Scheme 2 Substrate scope. Unless stated otherwise, the reaction conditions were as follows: 2 (0.10 mmol), 3 (0.11 mmol), (M)-1a·HBr (0.012 mmol), KHMDS (0.010 mmol), benzene (1.0 mL), rt, 20 h. The combined yield of the diastereomeric mixtures is indicated. The dr and ee values were determined by chiral stationary phase HPLC analysis. The ee values of the major isomers are indicated. ^aThe reaction was conducted in toluene at 0 °C and the concentration was 0.025 M.^bThe reaction was conducted in toluene at −30 °C for 4 h. ^cThe absolute configuration was not confirmed. The minor and major isomers were obtained with 56% ee and 7% ee, respectively.

To demonstrate the utility of the present method, a larger scale experiment with a lower catalyst loading and removal of the N-oxide moiety were examined (Scheme 3). The larger scale reaction proceeded very well in the presence of 5 mol% catalyst to afford 4ga in quantitative yield with only a slight decrease of diastereomeric ratio and enantiomeric excess (Scheme 3a). The adduct 4ga was then subjected to reslurry in Et₂O and both the diastereomeric ratio and enantiomeric excess were improved. Treatment of product 4ga with bis(pinacolato)diboron easily removed the N-oxide moiety in quantitative yield without any loss in diastereomeric ratio and enantiomeric excess (Scheme 3b).¹⁵ The absolute configuration of 5 was unambiguously confirmed as (1R, 2R) by X-ray single-crystal diffraction analysis.¹⁶

Scheme 3 Larger scale reaction with lower catalyst loading and removal of N-oxide moiety.
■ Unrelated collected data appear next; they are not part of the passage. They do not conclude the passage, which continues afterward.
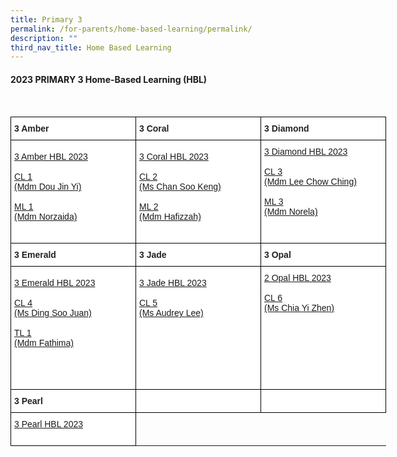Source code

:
 ```yaml
---
title: Primary 3
permalink: /for-parents/home-based-learning/permalink/
description: ""
third_nav_title: Home Based Learning
---
```

#### **2023 PRIMARY 3 Home-Based Learning (HBL)**
<br>
<style type="text/css">
.tg  {border-collapse:collapse;border-spacing:0;}
.tg td{border-color:black;border-style:solid;border-width:1px;font-family:Arial, sans-serif;font-size:14px;
  overflow:hidden;padding:10px 5px;word-break:normal;}
.tg th{border-color:black;border-style:solid;border-width:1px;font-family:Arial, sans-serif;font-size:14px;
  font-weight:normal;overflow:hidden;padding:10px 5px;word-break:normal;}
.tg .tg-clhh{background-color:#FFF;color:#222;font-weight:bold;text-align:left;vertical-align:middle}
.tg .tg-6ua2{background-color:#FFF;border-color:inherit;color:#222;font-weight:bold;text-align:left;vertical-align:middle}
.tg .tg-1ppo{background-color:#FFF;color:#222;text-align:left;vertical-align:middle}
.tg .tg-yq3i{background-color:#FFF;color:#231F20;text-align:left;vertical-align:middle}
</style>
<table style="undefined;table-layout: fixed; width: 800px" class="tg">
<colgroup>
<col style="width: 200px">
<col style="width: 200px">
<col style="width: 200px">
</colgroup>
<thead>
  <tr>
    <th class="tg-clhh">3 Amber</th>
    <th class="tg-clhh">3 Coral</th>
    <th class="tg-clhh">3 Diamond</th>
  </tr>
</thead>
<tbody>
    <tr>
    <td class="tg-1ppo">
      <a target="_blank" href="https://docs.google.com/spreadsheets/d/1jyVx3qcWv4S3DgMGu4FJeLXYt-c59FTjehb7thEQDHs/edit?usp=drive_link">3 Amber HBL 2023</a><br><br>
			<a target="_blank" href="https://docs.google.com/spreadsheets/d/1o7eZEVVZ17VQb1y9_1eRRjm12FY8N9QTGpcOAptuJLc/edit?usp=drive_link">CL 1<br>(Mdm Dou Jin Yi) </a><br><br>
		<a target="_blank" href="https://docs.google.com/spreadsheets/d/18RVotiQCfX3Qtb8LWbvzGwADzGp4cWYH/edit?usp=drive_link&amp;ouid=118052901982246903681&amp;rtpof=true&amp;sd=true">ML 1<br>(Mdm Norzaida)
</a><br><br>

</td>
	    <td class="tg-1ppo">
      <a target="_blank" href="https://docs.google.com/spreadsheets/d/1vNckXQOMzWVs0re-YMjyTVCKBbHyWrqmmfenfzxIDb8/edit?usp=drive_link">3 Coral HBL 2023</a><br><br>
			<a target="_blank" href="https://docs.google.com/spreadsheets/d/1KuvLcuxTSmlUgzRi2rNuvQS5FCD76krCmjxHEiY0qCI/edit?usp=drive_link">CL 2<br>(Ms Chan Soo Keng)
</a><br><br>
		<a target="_blank" href="https://docs.google.com/spreadsheets/d/1gmm5GGc-5I-OAIPXA4fUkIr95hzL8svK/edit?usp=drive_link&amp;ouid=118052901982246903681&amp;rtpof=true&amp;sd=true">ML 2<br>(Mdm Hafizzah)
</a><br><br>
			</td>
	   <td class="tg-1ppo">
      <a target="_blank" href="https://docs.google.com/spreadsheets/d/11vxGRkW0D6AFw9HB42YZuJcV3mRo5Hx37NTfy2LNaDc/edit?usp=drive_link">3 Diamond HBL 2023</a><br><br>
			<a target="_blank" href="https://docs.google.com/spreadsheets/d/1sUs4UXXO8t4f_-Af6ZyCCPMyeop4fpiw6gR_VNqLzi4/edit?usp=drive_link">CL 3<br>(Mdm Lee Chow Ching)</a><br><br>
			 <a target="_blank" href="https://docs.google.com/spreadsheets/d/1aHz4Lbcflq9ywRe8xsVMtM7MSpYIWZpX/edit?usp=drive_link&amp;ouid=118052901982246903681&amp;rtpof=true&amp;sd=true">ML 3<br>(Mdm Norela)</a><br><br><br>	
</td></tr>
			</tbody><thead>
  <tr>
    <th class="tg-clhh">3 Emerald</th>
    <th class="tg-clhh">3 Jade</th>
    <th class="tg-clhh">3 Opal</th>
  </tr>
</thead>
<tbody>
    <tr>
    <td class="tg-1ppo">
      <a target="_blank" href="https://docs.google.com/spreadsheets/d/1T7nj32esJly99wZboC_eh4hgXR7AnIrQmPYMTfaGbKo/edit?usp=drive_link">3 Emerald HBL 2023</a><br><br>
			<a target="_blank" href="https://docs.google.com/spreadsheets/d/1ksuL4nwg1y1h3Bzk2rAeaExNlwK_kke5w_GliebyQeE/edit?usp=drive_link">CL 4<br>(Ms Ding Soo Juan)
</a><br><br>
			<a target="_blank" href="https://docs.google.com/spreadsheets/d/1-v76ZqK3R-Au7UyE7_OxiHooaIah2hsGikbb8Ce79sY/edit?usp=drive_link">TL 1<br>(Mdm Fathima)</a><br><br><br><br>
			</td>
	    <td class="tg-1ppo">
      <a target="_blank" href="https://docs.google.com/spreadsheets/d/1zquggQrGtcV5xLtPL1H0Pu3K1r0zJX478sycmY0qRb8/edit?usp=drive_link">3 Jade HBL 2023</a><br><br>
			<a target="_blank" href="https://docs.google.com/spreadsheets/d/149qa_x_grmpNPFACvs_MvOFEbGab5ivYDN6SmdaAyI0/edit?usp=drive_link">CL 5<br>(Ms Audrey Lee)</a><br><br><br><br><br><br><br>
			</td>
	   <td class="tg-1ppo">
      <a target="_blank" href="https://docs.google.com/spreadsheets/d/1mfmhemNdiiYnvLx52x1uebvPVMQpmun4SJdvy6hF_s0/edit?usp=drive_link">2 Opal HBL 2023</a><br><br>
			<a target="_blank" href="https://docs.google.com/spreadsheets/d/1HS-P1RfZhwoDU9NxHn1PYX3WKUDHW2wXYVQpul4YS9U/edit?usp=drive_link">CL 6<br>(Ms Chia Yi Zhen)</a><br><br><br><br><br><br><br><br>
			</td></tr></tbody>
					<thead>
  <tr>
    <th class="tg-clhh">3 Pearl</th>
    <th class="tg-clhh"></th>
    <th class="tg-clhh"></th>
  </tr>
</thead>
<tbody>
    <tr>
    <td class="tg-1ppo">
      <a target="_blank" href="https://docs.google.com/spreadsheets/d/10n-Rt8xeDlQeUZlVgvWOl5k-EuEI7TBXATNx0x2NBOw/edit?usp=drive_link">3 Pearl HBL 2023</a><br><br></td>
	</tr></tbody></table>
Single-crystal X-ray analysis of 5. Thermal ellipsoids are shown at 50% probability.

In order to illustrate the primary role of the N-oxide moiety in our reaction system,¹⁷ 4-benzylpyridine N-oxide 2n⁶ was tested in our catalytic system (Scheme 4). As a result, the reaction proceeded smoothly with good diastereoselectivity but a low ee value of 32% was observed. This result reveals that the N-oxide moiety proximate to the nucleophilic site is essential to control the stereochemical outcome in a highly enantioselective manner. The N-oxide moiety presumably acted as an additional coordination site^7,18 for the bis(guanidino)iminophosphorane catalyst, where the orientation of the nucleophilic pyridine N-oxides would be well-organized under the chiral environment created by the catalyst.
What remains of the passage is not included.